• **What the task requires**: Take the listing below and print exactly the lines starting at the line containing "- вносишь правки" and ending at the line containing "переименование не работает!!!**", both ends included, and no others.

• **Recorded data**:
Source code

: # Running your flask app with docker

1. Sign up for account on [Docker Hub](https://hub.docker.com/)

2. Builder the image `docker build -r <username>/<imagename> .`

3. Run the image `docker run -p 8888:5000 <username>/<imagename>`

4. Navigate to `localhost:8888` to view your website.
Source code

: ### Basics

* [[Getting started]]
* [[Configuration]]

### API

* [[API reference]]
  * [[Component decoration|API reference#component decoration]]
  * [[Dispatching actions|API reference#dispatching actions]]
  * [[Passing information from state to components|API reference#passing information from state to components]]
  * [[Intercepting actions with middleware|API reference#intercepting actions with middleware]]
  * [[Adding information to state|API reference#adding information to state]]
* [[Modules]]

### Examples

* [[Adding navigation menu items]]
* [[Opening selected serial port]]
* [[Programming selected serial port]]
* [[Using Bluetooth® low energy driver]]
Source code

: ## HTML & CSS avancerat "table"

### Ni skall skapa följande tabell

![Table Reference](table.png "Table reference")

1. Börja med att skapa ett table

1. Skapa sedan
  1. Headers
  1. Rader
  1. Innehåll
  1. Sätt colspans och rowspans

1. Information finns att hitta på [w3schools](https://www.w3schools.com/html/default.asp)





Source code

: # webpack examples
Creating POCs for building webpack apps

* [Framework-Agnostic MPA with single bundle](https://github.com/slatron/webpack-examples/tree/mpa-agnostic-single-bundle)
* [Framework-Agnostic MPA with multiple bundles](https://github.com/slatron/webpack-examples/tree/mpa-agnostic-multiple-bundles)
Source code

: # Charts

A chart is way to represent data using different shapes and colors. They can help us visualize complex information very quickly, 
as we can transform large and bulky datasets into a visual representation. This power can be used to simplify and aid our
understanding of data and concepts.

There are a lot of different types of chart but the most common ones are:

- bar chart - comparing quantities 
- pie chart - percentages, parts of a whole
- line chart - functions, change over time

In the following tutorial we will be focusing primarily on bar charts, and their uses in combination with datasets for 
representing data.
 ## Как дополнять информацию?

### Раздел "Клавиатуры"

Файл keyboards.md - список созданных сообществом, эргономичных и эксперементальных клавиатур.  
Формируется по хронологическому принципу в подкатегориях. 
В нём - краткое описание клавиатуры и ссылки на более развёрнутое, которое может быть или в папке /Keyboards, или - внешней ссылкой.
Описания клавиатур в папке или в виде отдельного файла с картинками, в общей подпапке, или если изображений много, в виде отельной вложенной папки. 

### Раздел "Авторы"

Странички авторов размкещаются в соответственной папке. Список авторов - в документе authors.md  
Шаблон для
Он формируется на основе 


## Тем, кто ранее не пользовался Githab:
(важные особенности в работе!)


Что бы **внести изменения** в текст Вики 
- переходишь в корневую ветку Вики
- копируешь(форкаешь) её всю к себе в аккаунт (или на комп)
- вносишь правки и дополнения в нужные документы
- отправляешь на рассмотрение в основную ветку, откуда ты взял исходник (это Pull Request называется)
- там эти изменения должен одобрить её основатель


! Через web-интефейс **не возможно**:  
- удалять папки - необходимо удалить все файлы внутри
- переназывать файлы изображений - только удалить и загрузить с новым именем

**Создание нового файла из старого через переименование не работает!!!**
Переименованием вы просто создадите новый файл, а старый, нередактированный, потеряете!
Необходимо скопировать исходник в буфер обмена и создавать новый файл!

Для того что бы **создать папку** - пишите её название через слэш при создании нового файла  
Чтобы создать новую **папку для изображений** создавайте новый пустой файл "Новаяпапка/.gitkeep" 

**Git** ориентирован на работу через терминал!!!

• **Finished task**:
- вносишь правки и дополнения в нужные документы
- отправляешь на рассмотрение в основную ветку, откуда ты взял исходник (это Pull Request называется)
- там эти изменения должен одобрить её основатель


! Через web-интефейс **не возможно**:  
- удалять папки - необходимо удалить все файлы внутри
- переназывать файлы изображений - только удалить и загрузить с новым именем

**Создание нового файла из старого через переименование не работает!!!**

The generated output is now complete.